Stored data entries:
=== Begin Enclosure ===

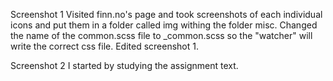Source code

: Screenshot 1
Visited finn.no's page and took screenshots of each individual icons and put them in a folder called img withing  the folder misc. 
Changed the name of the common.scss file to _common.scss so the "watcher" will write the correct css file.
Edited screenshot 1.



Screenshot 2
I started by studying the assignment text. 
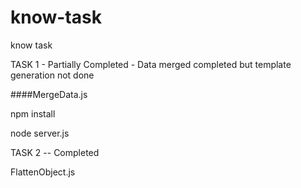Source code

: # know-task
know task


TASK 1 - Partially Completed - Data merged completed but template generation not done

####MergeData.js

npm install

node server.js


TASK 2 -- Completed

FlattenObject.js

=== End Enclosure ===

WHAT TO DO: Above are the records; copy them exactly without the pictures.

RESPONSE BELOW:
Source code

: Screenshot 1
Visited finn.no's page and took screenshots of each individual icons and put them in a folder called img withing  the folder misc. 
Changed the name of the common.scss file to _common.scss so the "watcher" will write the correct css file.
Edited screenshot 1.



Screenshot 2
I started by studying the assignment text. 
Source code

: # know-task
know task


TASK 1 - Partially Completed - Data merged completed but template generation not done

####MergeData.js

npm install

node server.js


TASK 2 -- Completed

FlattenObject.js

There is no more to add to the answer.